**Your goal**
Working from the records below, repeat exactly the lines starting at the line that contains "parts of them." and ending at the line that contains "Another very handy", inclusive.

::: Exercise material :::

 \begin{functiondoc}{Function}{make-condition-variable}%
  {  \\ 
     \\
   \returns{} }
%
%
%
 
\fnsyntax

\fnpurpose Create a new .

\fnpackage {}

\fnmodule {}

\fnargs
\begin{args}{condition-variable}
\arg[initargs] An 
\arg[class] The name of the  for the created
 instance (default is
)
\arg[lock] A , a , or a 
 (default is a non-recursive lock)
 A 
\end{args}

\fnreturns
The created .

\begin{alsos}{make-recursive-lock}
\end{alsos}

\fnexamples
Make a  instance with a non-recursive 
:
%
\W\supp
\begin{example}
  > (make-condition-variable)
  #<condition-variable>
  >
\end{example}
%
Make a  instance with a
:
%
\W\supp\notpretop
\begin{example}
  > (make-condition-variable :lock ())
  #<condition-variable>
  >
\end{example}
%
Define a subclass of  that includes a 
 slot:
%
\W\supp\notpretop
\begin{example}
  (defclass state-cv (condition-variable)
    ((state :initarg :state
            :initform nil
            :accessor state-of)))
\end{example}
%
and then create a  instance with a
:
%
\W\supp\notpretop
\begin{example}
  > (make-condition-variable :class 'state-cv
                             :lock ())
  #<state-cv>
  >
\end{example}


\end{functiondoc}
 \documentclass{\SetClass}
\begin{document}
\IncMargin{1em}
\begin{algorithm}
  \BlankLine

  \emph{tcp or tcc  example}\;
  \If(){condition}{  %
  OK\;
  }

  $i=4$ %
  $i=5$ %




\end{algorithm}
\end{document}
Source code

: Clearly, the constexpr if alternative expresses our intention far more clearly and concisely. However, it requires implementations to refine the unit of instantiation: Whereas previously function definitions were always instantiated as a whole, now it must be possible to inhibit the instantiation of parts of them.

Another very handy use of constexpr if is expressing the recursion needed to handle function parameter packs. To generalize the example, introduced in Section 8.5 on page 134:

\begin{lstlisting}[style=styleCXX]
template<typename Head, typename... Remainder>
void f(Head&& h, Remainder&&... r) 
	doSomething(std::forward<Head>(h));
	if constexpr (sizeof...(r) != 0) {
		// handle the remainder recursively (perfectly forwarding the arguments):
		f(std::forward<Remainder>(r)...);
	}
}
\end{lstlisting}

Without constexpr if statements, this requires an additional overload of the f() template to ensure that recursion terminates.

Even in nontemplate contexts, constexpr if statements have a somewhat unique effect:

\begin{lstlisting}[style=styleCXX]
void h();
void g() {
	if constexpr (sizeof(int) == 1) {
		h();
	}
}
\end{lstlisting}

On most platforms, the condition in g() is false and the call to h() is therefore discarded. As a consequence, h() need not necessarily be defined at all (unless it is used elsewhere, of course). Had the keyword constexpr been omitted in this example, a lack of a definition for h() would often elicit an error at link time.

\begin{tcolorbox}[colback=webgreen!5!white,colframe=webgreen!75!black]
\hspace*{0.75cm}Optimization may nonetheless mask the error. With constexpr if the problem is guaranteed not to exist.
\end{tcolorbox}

:::

**Answer space**
: Clearly, the constexpr if alternative expresses our intention far more clearly and concisely. However, it requires implementations to refine the unit of instantiation: Whereas previously function definitions were always instantiated as a whole, now it must be possible to inhibit the instantiation of parts of them.

Another very handy use of constexpr if is expressing the recursion needed to handle function parameter packs. To generalize the example, introduced in Section 8.5 on page 134:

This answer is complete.